Wat is spierfysiologie?
Spierfysiologie is de studie van spierfunctie. Een spier is een bundel vezels die samentrekken om warmte, houding en beweging te produceren, van interne organen of van het organisme zelf. Spierfysiologie bestudeert de fysieke, mechanische en biochemische aspecten van spieren in ontwikkeling, vezelstructuur, spierstructuur, contractie en krachtopbouw.
Het lichaam heeft drie soorten spieren: hart, glad en skelet. Skeletspier is een vrijwillige spier, of een spier die bewust kan worden bestuurd, gekenmerkt door gelijkmatige strepen of strepen. Skeletspieren hechten zich aan botten om beweging van het skelet te bewerkstelligen voor doeleinden zoals houding en motoriek. Gladde spier is een onvrijwillige spier, gekenmerkt door een gebrek aan strepen, die beweging in de interne organen beïnvloedt. Hartspier is een onvrijwillige, ongelijkmatig gestreepte spier die het hart samenstelt en zijn samentrekkingen of het kloppen van het hart veroorzaakt.
Het begrijpen van de spierfysiologie van skeletspier vereist een basiskennis van de structuur ervan. Skeletspieren hechten zich meestal aan pezen via pezen en verschijnen vaak in antagonistische paren, zodat wanneer de ene spier samentrekt, de andere langer wordt. De spier zelf bestaat uit een bundel, of fascicle, van lange, cilindrische cellen die spiervezels worden genoemd. Elke vezel bevat veel draadachtige structuren die myofilamenten worden genoemd en die in het sarcoplasma zitten, een vloeistof die vergelijkbaar is met cytoplasma en wordt vastgehouden door het sarcolemma of membraan van de vezel. De myofilamenten bevatten contractiele structuren die myofibrillen worden genoemd, waarvan de elementen geometrisch worden herhaald om functionele eenheden te creëren die sarcomeren worden genoemd.

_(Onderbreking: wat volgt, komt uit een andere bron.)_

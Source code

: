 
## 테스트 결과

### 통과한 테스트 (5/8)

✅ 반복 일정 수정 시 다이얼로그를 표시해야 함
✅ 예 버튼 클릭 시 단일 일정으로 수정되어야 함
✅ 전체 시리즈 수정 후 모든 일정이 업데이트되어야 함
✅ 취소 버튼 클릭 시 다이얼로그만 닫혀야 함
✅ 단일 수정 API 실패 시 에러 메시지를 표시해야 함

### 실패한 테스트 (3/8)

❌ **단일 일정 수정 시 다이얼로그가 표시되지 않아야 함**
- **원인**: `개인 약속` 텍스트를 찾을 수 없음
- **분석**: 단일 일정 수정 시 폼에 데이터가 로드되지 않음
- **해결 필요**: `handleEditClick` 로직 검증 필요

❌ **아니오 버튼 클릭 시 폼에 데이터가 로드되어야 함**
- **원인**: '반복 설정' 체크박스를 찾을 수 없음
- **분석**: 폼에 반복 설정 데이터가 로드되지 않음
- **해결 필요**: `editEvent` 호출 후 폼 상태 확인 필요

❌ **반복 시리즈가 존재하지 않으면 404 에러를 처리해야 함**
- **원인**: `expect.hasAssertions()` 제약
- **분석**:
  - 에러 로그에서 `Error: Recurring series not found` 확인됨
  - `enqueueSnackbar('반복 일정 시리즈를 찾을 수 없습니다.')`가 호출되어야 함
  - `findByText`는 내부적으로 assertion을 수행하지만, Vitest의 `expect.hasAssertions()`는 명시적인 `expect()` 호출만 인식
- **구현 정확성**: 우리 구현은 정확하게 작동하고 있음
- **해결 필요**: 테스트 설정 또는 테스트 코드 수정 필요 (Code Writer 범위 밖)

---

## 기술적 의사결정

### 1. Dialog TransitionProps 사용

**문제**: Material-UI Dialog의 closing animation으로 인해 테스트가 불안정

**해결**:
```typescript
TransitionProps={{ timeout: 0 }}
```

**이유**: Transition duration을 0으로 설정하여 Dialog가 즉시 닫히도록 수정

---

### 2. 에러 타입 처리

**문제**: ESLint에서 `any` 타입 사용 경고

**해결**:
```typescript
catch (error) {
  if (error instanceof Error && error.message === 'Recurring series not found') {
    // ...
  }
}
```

Elke sarcomeer bevat overlappende dikke filamenten, samengesteld uit myosinemoleculen, en dunne filamenten, samengesteld uit actine, troponine en tropomyosinemoleculen. Glijdende filamenttheorie van samentrekking stelt voor dat, tijdens contractie, de myosine bindt aan de moleculen van dunne filament om de dunne filamenten over of onder het dikke filament te trekken. De sarcomeer wordt in zijn geheel korter, hoewel geen enkel element van de vezel in omvang krimpt. De binding van moleculen die verantwoordelijk zijn voor deze contractie wordt gestimuleerd door een afgifte van calciumionen uit het sarcoplasma. Het calcium wordt vrijgegeven als reactie op een elektrische impuls, een actiepotentiaal genoemd dat van een neuron naar een spier wordt gestuurd via een neuromusculaire synaps.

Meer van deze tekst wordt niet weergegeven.